Ese año de 1942 es el de las últimas vacaciones de Hermie. Europa se desangraba en la guerra más salvaje de la historia de la humanidad, pero ese niño no pensaba en la guerra. Le importaban otras cosas. Buscaba la respuesta a las dudas e incertidumbres de su corta vida. El amor y el sexo –como en cualquier adolescente de cualquier época–, tenían el lugar de privilegio en la lista de las dudas.

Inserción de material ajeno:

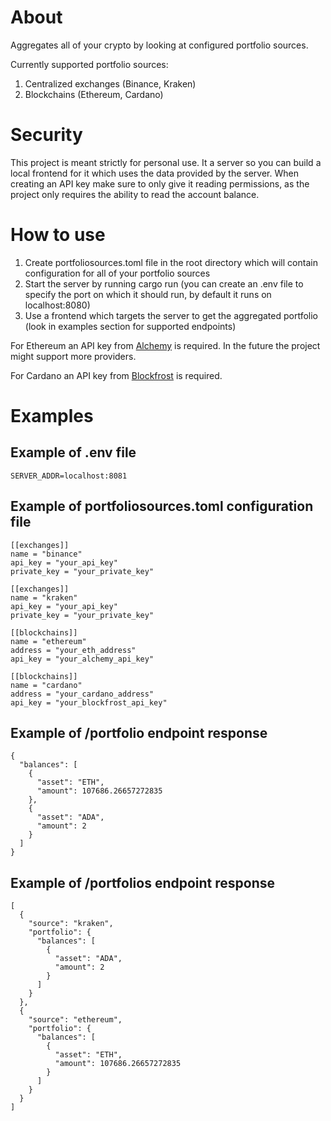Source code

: # About

Aggregates all of your crypto by looking at configured portfolio sources.

Currently supported portfolio sources:

1. Centralized exchanges (Binance, Kraken)
2. Blockchains (Ethereum, Cardano)

# Security

This project is meant strictly for personal use. It a server so you can build a
local frontend for it which uses the data provided by the server. When creating
an API key make sure to only give it reading permissions, as the project only
requires the ability to read the account balance.

# How to use

1. Create portfoliosources.toml file in the root directory which will contain
   configuration for all of your portfolio sources
2. Start the server by running cargo run (you can create an .env file to specify
   the port on which it should run, by default it runs on localhost:8080)
3. Use a frontend which targets the server to get the aggregated portfolio (look
   in examples section for supported endpoints)

For Ethereum an API key from [Alchemy](https://www.alchemy.com/) is required. In
the future the project might support more providers.

For Cardano an API key from [Blockfrost](https://blockfrost.io/) is required.

# Examples

## Example of .env file

```
SERVER_ADDR=localhost:8081
```

## Example of portfoliosources.toml configuration file

```
[[exchanges]] 
name = "binance" 
api_key = "your_api_key" 
private_key = "your_private_key"

[[exchanges]] 
name = "kraken" 
api_key = "your_api_key" 
private_key = "your_private_key"

[[blockchains]]
name = "ethereum"
address = "your_eth_address"
api_key = "your_alchemy_api_key"

[[blockchains]]
name = "cardano"
address = "your_cardano_address"
api_key = "your_blockfrost_api_key"
```

## Example of /portfolio endpoint response

```
{
  "balances": [
    {
      "asset": "ETH",
      "amount": 107686.26657272835
    },
    {
      "asset": "ADA",
      "amount": 2
    }
  ]
}
```

## Example of /portfolios endpoint response

```
[
  {
    "source": "kraken",
    "portfolio": {
      "balances": [
        {
          "asset": "ADA",
          "amount": 2
        }
      ]
    }
  },
  {
    "source": "ethereum",
    "portfolio": {
      "balances": [
        {
          "asset": "ETH",
          "amount": 107686.26657272835
        }
      ]
    }
  }
]
```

Es común que se hable de la importancia que tiene la iniciación sexual en la vida de una mujer. Pero no me parece tan usual, en esta sociedad en la que nos toca vivir, escuchar cuán importante son para un varón los primeros pasos en ese terreno tan resbaladizo, que puede dejarlo marcado para todo el resto de su existencia. A mi juicio en esta película, está la clave que nos permite comprender de qué se trata eso de vivir.
En ese mágico verano de 1942 Hermie, con su mente abarrotada de interrogantes y su alma colmada de sueños, conoce a Dorothy (Jennifer O´Neill), una joven y hermosa mujer casada que está pasando la licencia de su marido –quien debe regresar al frente de batalla–, en el mismo pueblo costero.

Decir que Hermie buscó en Dorothy las respuestas a los impulsos de su juventud o que Dorothy buscó en el adolescente el amor perdido de su marido muerto en la guerra, es hablar sólo de la parte más insignificante de esta obra de arte del cine, que es mucho más que eso. Es pasión, es sentimiento, complicidad, incomprensión, entendimiento e incertidumbre. Genuina pureza desplegada en las imágenes de ese Hermie adolescente despertando a la vida adulta de la mano de una mujer que, ante el dolor, sólo atina a entregar su cuerpo y transmitir y su amor para no sucumbir ante la tragedia.
Verano del ´42 es Eros ganándole la partida a Thanatos. Es la vida triunfando sobre la muerte. Es el amor prevaleciendo. Es la caricia en imágenes, sentimiento hecho música y poesía transformada en diálogo.
Es, también, la realidad de esa última carta que Dorothy le deja a un niño que ya no lo es, y a un hombre que promete serlo: “Querido Hermie: Ahora debo volver a casa. Sé que entenderás que tengo mucho que hacer. No intentaré explicarte lo de anoche porque sé con el tiempo lo recordarás de una forma adecuada. Lo que haré será recordarte y ruego para que no sufras. Tan sólo te deseo cosas buenas. Hasta siempre, Dorothy”.
No sé cuántos de ustedes han visto esa película. Se las recomiendo especialmente. Por mi parte, no he visto antes una muestra semejante del más genuino erotismo.
Naturalmente que este comentario no pretende ni por lejos ser crítica cinematográfica, sino ahondar en lo más profundo de las sensaciones y los sentimientos de una mujer que, alguna vez, deseó haber sido por un instante esa Dorothy de la película.
Verano del ´42 fue dirigida por Robert Mulligan y el tema musical, de Michael Legrand, recibió el premio Oscar de la Academia ® de 1971 a la mejor música original.